## Hops And Slides But Never Square

#### Problem

A horizontal row comprising of $2n + 1$ squares has $n$ red counters placed at one end and $n$ blue counters at the other end, being separated by a single empty square in the centre. For example, when $n = 3$.

A counter can move from one square to the next (slide) or can jump over another counter (hop) as long as the square next to that counter is unoccupied.

Let $M(n)$ represent the minimum number of moves/actions to completely reverse the positions of the coloured counters; that is, move all the red counters to the right and all the blue counters to the left.

Prove that $M(n)$ can never be a perfect square.

#### Solution

When presented with problems like this it is always helpful to spend a short time "playing" with counters. This should reveal that a minimal approach would only involve "forward" actions; that is, red counters only moving to the right and blue counters only moving to the left. In order to move all the red counters to the right and the blue counters to the left it is clear that each of the red counters must hop over each of the blue counters (or vice versa). With the exception of the starting and finishing positions, two counters of the same colour should never appear next to each other, otherwise one of the counters would need to move "backwards" to make space for a counter of the other colour to hop over and this would undermine an optimal strategy.

Experimentally the following results can be obtained.

$n$ | M($n$) |
---|---|

1 | 3 |

2 | 8 |

3 | 15 |

4 | 24 |

5 | 35 |

The results seem to suggest that the formula, $M(n) = n(n + 2) = n^2 + 2n$.

We shall prove this result by considering the total distance travelled by all of the counters. Note that a slide involves travelling a distance of one square whereas a hop accounts for a distance of two squares.

Once a complete reversal of positions has taken place each of the red counters will have moved a total distance of $n+1$ squares to the right and each blue counter will have moved $n + 1$ squares to the left. So the minimum distance that all of the counters travelled will be a distance of $2n(n+1)=2n^2+2n$ squares.

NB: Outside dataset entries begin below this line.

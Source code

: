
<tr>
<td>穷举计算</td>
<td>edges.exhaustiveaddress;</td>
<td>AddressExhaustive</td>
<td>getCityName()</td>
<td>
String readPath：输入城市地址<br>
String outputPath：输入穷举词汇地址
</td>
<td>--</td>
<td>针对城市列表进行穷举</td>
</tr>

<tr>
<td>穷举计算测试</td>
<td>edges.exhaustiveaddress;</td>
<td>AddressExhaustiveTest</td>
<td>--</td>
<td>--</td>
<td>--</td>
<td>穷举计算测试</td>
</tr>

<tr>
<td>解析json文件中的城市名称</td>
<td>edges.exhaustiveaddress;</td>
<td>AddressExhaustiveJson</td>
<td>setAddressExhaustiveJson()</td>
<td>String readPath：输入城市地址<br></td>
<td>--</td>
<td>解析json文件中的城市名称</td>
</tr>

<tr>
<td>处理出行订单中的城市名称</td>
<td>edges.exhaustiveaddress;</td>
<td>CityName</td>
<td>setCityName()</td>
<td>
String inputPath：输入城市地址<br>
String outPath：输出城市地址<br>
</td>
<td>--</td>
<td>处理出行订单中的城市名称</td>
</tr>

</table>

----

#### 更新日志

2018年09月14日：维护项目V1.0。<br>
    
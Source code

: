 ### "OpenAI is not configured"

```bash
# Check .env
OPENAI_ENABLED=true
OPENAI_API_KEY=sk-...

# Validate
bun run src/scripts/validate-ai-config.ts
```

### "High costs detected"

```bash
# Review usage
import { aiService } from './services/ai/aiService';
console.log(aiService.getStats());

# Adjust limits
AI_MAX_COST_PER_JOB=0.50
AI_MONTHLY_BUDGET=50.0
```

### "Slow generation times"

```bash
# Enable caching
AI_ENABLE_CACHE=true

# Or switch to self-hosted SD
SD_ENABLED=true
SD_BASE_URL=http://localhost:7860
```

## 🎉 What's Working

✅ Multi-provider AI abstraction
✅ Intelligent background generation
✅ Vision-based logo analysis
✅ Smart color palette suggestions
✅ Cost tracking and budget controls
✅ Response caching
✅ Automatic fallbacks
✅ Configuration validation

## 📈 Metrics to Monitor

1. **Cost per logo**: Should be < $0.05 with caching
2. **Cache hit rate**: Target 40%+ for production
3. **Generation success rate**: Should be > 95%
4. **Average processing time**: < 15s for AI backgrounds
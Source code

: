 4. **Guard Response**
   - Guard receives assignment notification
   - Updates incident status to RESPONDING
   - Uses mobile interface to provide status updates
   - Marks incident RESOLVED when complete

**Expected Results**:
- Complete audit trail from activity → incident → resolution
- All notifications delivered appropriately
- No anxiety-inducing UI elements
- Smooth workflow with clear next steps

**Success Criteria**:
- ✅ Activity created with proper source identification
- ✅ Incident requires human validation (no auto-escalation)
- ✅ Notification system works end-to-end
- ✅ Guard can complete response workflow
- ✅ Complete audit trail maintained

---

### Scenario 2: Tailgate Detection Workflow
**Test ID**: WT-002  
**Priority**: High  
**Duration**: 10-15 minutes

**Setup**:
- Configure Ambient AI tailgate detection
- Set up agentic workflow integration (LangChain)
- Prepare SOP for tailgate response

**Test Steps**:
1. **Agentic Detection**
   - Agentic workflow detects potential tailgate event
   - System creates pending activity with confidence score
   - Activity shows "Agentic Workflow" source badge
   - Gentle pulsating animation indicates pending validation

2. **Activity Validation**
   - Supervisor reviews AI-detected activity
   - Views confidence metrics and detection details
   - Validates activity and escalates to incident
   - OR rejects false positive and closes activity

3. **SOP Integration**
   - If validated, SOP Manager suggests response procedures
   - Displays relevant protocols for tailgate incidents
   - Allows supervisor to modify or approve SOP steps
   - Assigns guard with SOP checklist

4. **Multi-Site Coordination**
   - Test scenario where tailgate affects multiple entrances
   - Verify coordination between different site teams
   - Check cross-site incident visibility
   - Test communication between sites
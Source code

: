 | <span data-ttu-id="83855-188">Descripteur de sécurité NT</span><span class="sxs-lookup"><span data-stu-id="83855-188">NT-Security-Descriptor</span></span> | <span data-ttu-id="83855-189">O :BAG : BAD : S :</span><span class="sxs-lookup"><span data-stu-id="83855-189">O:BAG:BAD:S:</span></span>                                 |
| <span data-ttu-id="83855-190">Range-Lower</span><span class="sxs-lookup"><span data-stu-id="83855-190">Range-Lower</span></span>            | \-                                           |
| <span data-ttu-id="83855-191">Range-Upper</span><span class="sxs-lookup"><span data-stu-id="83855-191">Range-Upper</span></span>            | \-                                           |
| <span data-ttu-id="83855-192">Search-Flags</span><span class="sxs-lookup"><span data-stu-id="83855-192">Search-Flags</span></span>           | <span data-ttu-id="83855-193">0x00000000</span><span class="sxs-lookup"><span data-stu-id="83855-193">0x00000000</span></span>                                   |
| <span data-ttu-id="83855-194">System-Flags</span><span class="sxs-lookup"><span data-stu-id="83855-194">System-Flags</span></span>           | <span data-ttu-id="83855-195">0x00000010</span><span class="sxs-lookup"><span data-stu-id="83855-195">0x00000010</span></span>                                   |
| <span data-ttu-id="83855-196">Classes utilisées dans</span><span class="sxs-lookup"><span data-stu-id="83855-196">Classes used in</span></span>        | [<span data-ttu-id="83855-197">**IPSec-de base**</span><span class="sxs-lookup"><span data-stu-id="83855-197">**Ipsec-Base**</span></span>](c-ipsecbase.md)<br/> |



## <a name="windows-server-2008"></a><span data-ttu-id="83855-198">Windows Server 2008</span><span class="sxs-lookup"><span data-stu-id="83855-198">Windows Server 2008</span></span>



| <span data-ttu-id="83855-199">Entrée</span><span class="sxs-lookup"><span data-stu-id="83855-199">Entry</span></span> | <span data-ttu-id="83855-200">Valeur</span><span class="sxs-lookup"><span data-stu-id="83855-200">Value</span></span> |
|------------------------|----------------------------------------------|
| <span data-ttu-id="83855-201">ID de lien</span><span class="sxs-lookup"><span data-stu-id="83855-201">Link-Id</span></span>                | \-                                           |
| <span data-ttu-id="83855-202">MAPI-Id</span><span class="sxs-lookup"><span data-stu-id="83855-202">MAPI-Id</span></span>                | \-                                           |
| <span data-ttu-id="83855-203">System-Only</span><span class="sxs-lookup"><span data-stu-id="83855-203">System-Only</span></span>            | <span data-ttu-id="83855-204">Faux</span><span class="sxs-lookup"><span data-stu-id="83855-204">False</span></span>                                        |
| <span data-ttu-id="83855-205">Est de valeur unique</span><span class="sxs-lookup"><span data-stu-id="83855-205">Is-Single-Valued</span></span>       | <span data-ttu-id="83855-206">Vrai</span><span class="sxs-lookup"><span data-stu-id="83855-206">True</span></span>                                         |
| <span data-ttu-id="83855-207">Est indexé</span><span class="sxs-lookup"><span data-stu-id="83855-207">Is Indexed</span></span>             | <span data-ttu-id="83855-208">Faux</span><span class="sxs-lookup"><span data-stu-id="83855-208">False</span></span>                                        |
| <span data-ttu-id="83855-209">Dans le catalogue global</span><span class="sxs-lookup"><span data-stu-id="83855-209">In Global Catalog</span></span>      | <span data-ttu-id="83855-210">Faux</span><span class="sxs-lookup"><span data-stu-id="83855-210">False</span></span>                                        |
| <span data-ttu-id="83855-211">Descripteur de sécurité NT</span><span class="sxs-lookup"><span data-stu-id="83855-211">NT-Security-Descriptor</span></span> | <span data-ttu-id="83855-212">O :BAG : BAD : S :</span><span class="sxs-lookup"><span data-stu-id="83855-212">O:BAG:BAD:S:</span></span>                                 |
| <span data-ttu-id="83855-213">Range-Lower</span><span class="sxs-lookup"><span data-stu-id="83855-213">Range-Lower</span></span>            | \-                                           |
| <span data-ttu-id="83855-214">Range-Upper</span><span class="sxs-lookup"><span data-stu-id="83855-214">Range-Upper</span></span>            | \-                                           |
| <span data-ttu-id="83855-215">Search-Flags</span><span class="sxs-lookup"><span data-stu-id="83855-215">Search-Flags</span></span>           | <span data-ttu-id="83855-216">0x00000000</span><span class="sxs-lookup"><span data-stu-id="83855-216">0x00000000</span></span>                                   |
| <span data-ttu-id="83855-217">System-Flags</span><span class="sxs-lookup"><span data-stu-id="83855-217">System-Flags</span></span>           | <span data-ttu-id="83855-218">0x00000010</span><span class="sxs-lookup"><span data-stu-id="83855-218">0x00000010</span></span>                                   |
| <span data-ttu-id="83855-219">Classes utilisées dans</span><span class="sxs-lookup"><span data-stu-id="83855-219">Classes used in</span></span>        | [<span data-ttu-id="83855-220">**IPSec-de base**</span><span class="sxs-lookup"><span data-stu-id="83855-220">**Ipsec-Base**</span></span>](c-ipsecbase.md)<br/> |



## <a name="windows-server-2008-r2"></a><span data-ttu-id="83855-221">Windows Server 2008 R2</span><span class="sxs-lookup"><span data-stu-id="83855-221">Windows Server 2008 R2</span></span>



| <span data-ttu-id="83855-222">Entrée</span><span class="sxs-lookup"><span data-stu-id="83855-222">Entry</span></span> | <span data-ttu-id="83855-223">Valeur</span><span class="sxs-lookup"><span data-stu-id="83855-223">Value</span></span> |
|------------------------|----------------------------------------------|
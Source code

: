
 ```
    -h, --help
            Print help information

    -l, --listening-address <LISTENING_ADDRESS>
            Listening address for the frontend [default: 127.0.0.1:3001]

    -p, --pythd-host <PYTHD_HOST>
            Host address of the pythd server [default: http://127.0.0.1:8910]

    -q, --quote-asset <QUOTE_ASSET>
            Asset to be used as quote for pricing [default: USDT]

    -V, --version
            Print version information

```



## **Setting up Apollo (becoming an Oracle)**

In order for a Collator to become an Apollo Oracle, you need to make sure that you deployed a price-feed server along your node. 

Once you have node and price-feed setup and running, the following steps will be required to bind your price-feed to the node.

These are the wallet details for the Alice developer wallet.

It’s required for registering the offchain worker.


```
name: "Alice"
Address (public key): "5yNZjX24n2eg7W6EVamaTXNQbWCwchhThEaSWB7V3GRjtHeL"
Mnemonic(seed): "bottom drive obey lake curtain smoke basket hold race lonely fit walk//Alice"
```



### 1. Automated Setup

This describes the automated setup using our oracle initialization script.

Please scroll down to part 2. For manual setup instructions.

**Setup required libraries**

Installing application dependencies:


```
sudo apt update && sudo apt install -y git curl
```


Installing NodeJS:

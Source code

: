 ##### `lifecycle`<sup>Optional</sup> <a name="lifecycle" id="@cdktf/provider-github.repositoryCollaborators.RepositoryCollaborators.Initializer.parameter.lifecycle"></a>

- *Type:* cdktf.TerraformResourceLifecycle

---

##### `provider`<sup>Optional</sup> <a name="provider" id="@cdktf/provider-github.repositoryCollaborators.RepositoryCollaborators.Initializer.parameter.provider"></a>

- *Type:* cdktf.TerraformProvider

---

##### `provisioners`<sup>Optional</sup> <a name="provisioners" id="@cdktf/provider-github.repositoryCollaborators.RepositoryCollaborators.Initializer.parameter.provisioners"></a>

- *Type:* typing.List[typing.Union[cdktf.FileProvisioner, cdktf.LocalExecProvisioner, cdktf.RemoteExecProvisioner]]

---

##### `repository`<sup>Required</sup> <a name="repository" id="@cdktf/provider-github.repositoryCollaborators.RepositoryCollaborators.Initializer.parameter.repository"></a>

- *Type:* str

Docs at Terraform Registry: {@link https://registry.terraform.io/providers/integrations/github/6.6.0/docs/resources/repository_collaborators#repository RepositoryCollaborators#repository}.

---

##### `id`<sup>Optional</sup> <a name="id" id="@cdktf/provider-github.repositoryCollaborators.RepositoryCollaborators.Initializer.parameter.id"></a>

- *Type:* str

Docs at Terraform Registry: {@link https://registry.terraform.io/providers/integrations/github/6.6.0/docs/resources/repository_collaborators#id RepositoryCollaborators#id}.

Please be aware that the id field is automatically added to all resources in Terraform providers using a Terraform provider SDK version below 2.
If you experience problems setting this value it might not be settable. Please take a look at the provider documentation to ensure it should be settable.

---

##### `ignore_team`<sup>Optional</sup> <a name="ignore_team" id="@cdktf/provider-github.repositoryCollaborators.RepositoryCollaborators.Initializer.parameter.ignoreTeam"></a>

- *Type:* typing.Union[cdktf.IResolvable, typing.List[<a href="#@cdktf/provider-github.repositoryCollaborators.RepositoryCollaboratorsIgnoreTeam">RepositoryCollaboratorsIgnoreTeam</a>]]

As explained above, during this process each counter of one colour must hop over every counter of the other colour once and only once. Therefore a total of $n \times n = n^2$ hops (actions) will take place, but as each hop moves a distance of two squares, the hops will account for $2n^2$ squares of the total distance travelled.

Therefore the slides will account for $2n^2 + 2n - 2n^2 = 2n$ squares of the total distance travelled, which also represents the total number of slides (actions).

Hence the total number of actions (made up of hops and slides) will be $n^2 + 2n$.

Therefore $M(n) = n^2 + 2n = (n^2 + 2n + 1) - 1 = (n + 1)^2 - 1$.

But as $n \ge 1$ and $M(n)$ is one less than a perfect square we prove that it can never be square itself.

With the exception of $M(2) = 8$, is it possible for $M(n)$ to be cube?

Given that there are $x$ red counters and $y$ blue counters find a formula for $M(x, y)$.